Jadilah ia peminta-minta di dalam kota, meminta makanan kepada setiap 
orang meski tak seorang pun memberinya.
Kegelapan Menutupi Mukanya
Suatu hari seseorang melihat 
Ibnu al-Saqa. Orang yang bertemu dengan Ibn al-Saqa itu menceritakan 
bahwa ia bertanya kepadanya, "Apa yang terjadi kepadamu"?
Ibn al-Saqa menjawab, Aku terperosok ke dalam godaan.

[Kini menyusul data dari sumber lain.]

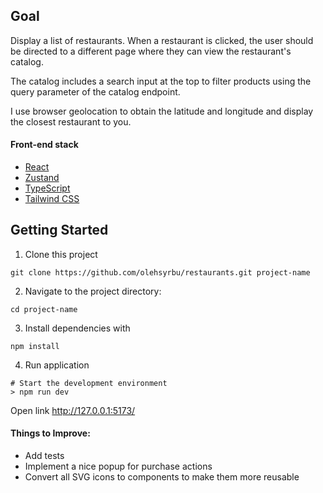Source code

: ## Goal

Display a list of restaurants. When a restaurant is clicked, the user should be directed to a different page where they can view the restaurant's catalog.

The catalog includes a search input at the top to filter products using the query parameter of the catalog endpoint.

I use browser geolocation to obtain the latitude and longitude and display the closest restaurant to you.

#### Front-end stack

- [React](https://react.dev/)
- [Zustand](https://zustand-demo.pmnd.rs/)
- [TypeScript](https://www.typescriptlang.org/)
- [Tailwind CSS](https://tailwindcss.com/)

## Getting Started

1. Clone this project

```shell
git clone https://github.com/olehsyrbu/restaurants.git project-name
```

2. Navigate to the project directory:

```shell
cd project-name
```

3. Install dependencies with

```shell
npm install
```

4. Run application

```shell
# Start the development environment
> npm run dev
```

Open link http://127.0.0.1:5173/


#### Things to Improve:
- Add tests
- Implement a nice popup for purchase actions
- Convert all SVG icons to components to make them more reusable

Orang itu bertanya lagi, Adakah yang kau ingat dari Al Quran Suci?
Ibnu
 al-Saqa menjawab, Aku ingat ayat yang berbunyi, ˜Sering kali 
orang-orang kafir itu menginginkan sekiranya saja dulu mereka itu 
menjadi orang Islam". (Q.S. al-Hijr [15]: 2)
Orang
 itu menceritakan Ibnu al-Saqa gemetar seakan-akan sedang meregang 
nyawa. Aku berusaha memalingkan wajahnya ke Ka’bah, tetapi ia terus saja
 menghadap ke timur. Sekali lagi aku berusaha mengarahkannya ke Ka’bah, 
tetapi ia kembali menghadap ke timur. Hingga tiga kali aku berusaha, 
namun ia tetap menghadapkan wajahnya ke timur. Kemudian, bersamaan 
dengan keluarnya ruh dari jasadnya, ia berkata, "Ya Allah, inilah akibat
 ketidakhormatanku kepada wali-Mu, Yusuf al-Hamadani".
Sementara
 salah satu orang yang dulu menemui syaikh al-Hamadani, Ibn Abi Asrun 
menceritakan, Sementara aku sendiri mengalami kehidupan yang berbeda. 
Aku datang ke Damaskus dan raja di sana, Nuruddin al-Syahid, memintaku 
untuk mengurusi bidang agama, dan aku menerima tugas itu. Sebagai 
hasilnya, dunia datang dari setiap penjuru: kekayaan, makanan, 
kemasyhuran, uang, dan kedudukan selama sisa hidupku. Itulah apa yang 
diramalkan oleh al-Ghawts Yusuf al-Hamadani untukku.
Wala haula wala quwwata illa billah.
Kisah-kisah ini diambil dari kitab manaqib Syaikh Abdul Qodir al-jailani yang berjudul "Nurul Burhan" dan lain-lain.